#### [The problem]
Every entry below should be reproduced exactly; no picture is to be included.

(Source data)
Content starts
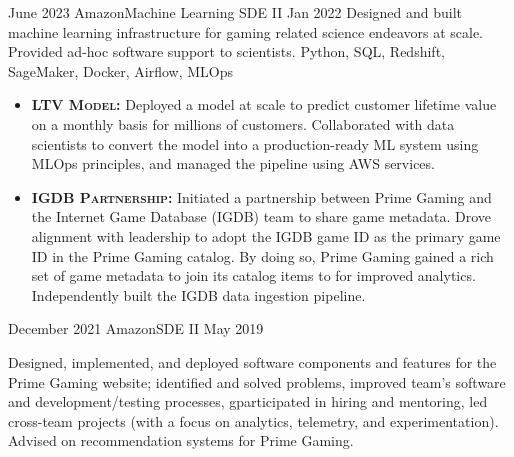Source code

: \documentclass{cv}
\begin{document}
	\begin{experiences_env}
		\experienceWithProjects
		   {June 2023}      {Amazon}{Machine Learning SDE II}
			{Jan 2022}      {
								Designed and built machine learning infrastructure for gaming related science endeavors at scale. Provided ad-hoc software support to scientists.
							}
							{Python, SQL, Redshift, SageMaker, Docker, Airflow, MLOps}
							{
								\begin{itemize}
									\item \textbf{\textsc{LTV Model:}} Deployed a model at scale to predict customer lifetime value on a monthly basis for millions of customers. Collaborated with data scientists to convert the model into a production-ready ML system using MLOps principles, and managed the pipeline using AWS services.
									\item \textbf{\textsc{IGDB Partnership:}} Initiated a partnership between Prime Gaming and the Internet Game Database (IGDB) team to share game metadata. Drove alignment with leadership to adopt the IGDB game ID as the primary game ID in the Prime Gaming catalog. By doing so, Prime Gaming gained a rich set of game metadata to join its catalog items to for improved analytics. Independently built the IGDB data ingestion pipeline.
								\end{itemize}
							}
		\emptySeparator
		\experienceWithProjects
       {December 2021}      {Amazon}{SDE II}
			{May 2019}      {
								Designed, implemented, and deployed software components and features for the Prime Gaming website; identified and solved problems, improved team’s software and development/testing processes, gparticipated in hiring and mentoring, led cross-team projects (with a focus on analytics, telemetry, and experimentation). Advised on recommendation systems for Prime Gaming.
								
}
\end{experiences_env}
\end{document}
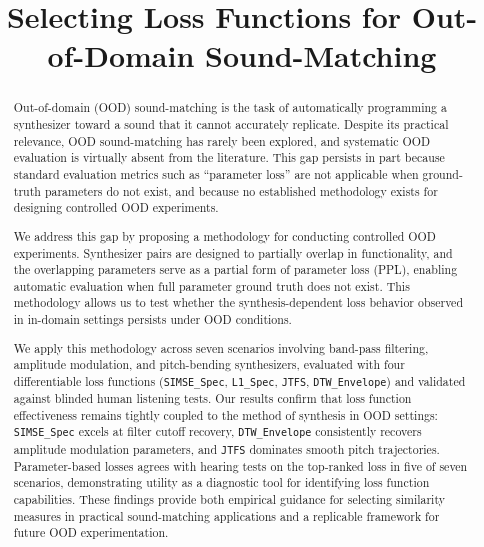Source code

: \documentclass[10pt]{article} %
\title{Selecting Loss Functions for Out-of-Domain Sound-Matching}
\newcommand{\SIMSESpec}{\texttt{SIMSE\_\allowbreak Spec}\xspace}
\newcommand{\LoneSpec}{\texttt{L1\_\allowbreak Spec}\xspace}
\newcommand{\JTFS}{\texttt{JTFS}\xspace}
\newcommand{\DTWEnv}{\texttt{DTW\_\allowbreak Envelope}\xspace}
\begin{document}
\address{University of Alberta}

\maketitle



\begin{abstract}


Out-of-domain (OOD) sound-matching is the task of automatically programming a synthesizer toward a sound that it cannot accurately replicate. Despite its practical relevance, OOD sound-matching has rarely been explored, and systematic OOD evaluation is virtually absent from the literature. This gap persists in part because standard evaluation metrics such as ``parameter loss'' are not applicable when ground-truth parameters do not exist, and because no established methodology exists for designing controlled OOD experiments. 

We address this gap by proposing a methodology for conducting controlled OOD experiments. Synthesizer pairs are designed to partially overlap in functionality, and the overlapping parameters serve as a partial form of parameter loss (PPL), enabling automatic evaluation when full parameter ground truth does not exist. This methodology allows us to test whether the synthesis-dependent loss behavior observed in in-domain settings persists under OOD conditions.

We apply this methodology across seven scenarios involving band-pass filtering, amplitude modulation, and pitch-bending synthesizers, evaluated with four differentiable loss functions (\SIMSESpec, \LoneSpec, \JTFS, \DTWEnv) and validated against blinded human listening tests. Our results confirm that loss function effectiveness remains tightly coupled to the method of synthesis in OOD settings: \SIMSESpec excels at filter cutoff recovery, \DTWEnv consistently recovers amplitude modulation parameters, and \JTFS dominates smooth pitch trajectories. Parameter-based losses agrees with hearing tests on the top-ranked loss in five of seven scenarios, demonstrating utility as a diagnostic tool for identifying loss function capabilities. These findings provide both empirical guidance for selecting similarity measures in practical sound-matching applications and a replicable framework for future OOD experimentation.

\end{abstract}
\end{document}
Content ends
#### [Answer section]
Source code

: \documentclass{cv}
\begin{document}
	\begin{experiences_env}
		\experienceWithProjects
		   {June 2023}      {Amazon}{Machine Learning SDE II}
			{Jan 2022}      {
								Designed and built machine learning infrastructure for gaming related science endeavors at scale. Provided ad-hoc software support to scientists.
							}
							{Python, SQL, Redshift, SageMaker, Docker, Airflow, MLOps}
							{
								\begin{itemize}
									\item \textbf{\textsc{LTV Model:}} Deployed a model at scale to predict customer lifetime value on a monthly basis for millions of customers. Collaborated with data scientists to convert the model into a production-ready ML system using MLOps principles, and managed the pipeline using AWS services.
									\item \textbf{\textsc{IGDB Partnership:}} Initiated a partnership between Prime Gaming and the Internet Game Database (IGDB) team to share game metadata. Drove alignment with leadership to adopt the IGDB game ID as the primary game ID in the Prime Gaming catalog. By doing so, Prime Gaming gained a rich set of game metadata to join its catalog items to for improved analytics. Independently built the IGDB data ingestion pipeline.
								\end{itemize}
							}
		\emptySeparator
		\experienceWithProjects
       {December 2021}      {Amazon}{SDE II}
			{May 2019}      {
								Designed, implemented, and deployed software components and features for the Prime Gaming website; identified and solved problems, improved team’s software and development/testing processes, gparticipated in hiring and mentoring, led cross-team projects (with a focus on analytics, telemetry, and experimentation). Advised on recommendation systems for Prime Gaming.
								
}
\end{experiences_env}
\end{document}
Source code

: \documentclass[10pt]{article} %
\title{Selecting Loss Functions for Out-of-Domain Sound-Matching}
\newcommand{\SIMSESpec}{\texttt{SIMSE\_\allowbreak Spec}\xspace}
\newcommand{\LoneSpec}{\texttt{L1\_\allowbreak Spec}\xspace}
\newcommand{\JTFS}{\texttt{JTFS}\xspace}
\newcommand{\DTWEnv}{\texttt{DTW\_\allowbreak Envelope}\xspace}
\begin{document}
\address{University of Alberta}

\maketitle



\begin{abstract}


Out-of-domain (OOD) sound-matching is the task of automatically programming a synthesizer toward a sound that it cannot accurately replicate. Despite its practical relevance, OOD sound-matching has rarely been explored, and systematic OOD evaluation is virtually absent from the literature. This gap persists in part because standard evaluation metrics such as ``parameter loss'' are not applicable when ground-truth parameters do not exist, and because no established methodology exists for designing controlled OOD experiments. 

We address this gap by proposing a methodology for conducting controlled OOD experiments. Synthesizer pairs are designed to partially overlap in functionality, and the overlapping parameters serve as a partial form of parameter loss (PPL), enabling automatic evaluation when full parameter ground truth does not exist. This methodology allows us to test whether the synthesis-dependent loss behavior observed in in-domain settings persists under OOD conditions.

We apply this methodology across seven scenarios involving band-pass filtering, amplitude modulation, and pitch-bending synthesizers, evaluated with four differentiable loss functions (\SIMSESpec, \LoneSpec, \JTFS, \DTWEnv) and validated against blinded human listening tests. Our results confirm that loss function effectiveness remains tightly coupled to the method of synthesis in OOD settings: \SIMSESpec excels at filter cutoff recovery, \DTWEnv consistently recovers amplitude modulation parameters, and \JTFS dominates smooth pitch trajectories. Parameter-based losses agrees with hearing tests on the top-ranked loss in five of seven scenarios, demonstrating utility as a diagnostic tool for identifying loss function capabilities. These findings provide both empirical guidance for selecting similarity measures in practical sound-matching applications and a replicable framework for future OOD experimentation.

\end{abstract}
\end{document}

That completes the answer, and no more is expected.